══ Source data

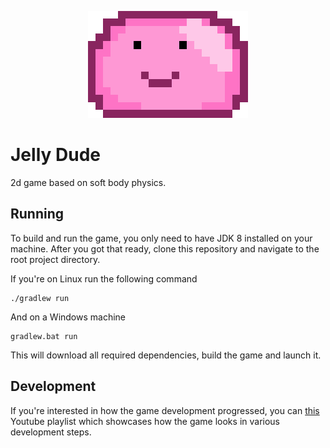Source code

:<p align="center">
  <img src="logo.png"/>
</p>

# Jelly Dude
2d game based on soft body physics.

## Running
To build and run the game, you only need to have JDK 8 installed on your machine. After you got that ready, clone this
repository and navigate to the root project directory.

If you're on Linux run the following command
```
./gradlew run
```

And on a Windows machine
```
gradlew.bat run
```

This will download all required dependencies, build the game and launch it.

## Development
If you're interested in how the game development progressed, you can [this](https://www.youtube.com/playlist?list=PL5No3sH5hcxuFBLlb_7-5g6G21-uueiQf) Youtube playlist which showcases how the game looks in various 
development steps.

════

Task to carry out -
Where the string "machine" turns up in a line of the data above, copy that whole line.

Response to this exercise -
To build and run the game, you only need to have JDK 8 installed on your machine. After you got that ready, clone this
And on a Windows machine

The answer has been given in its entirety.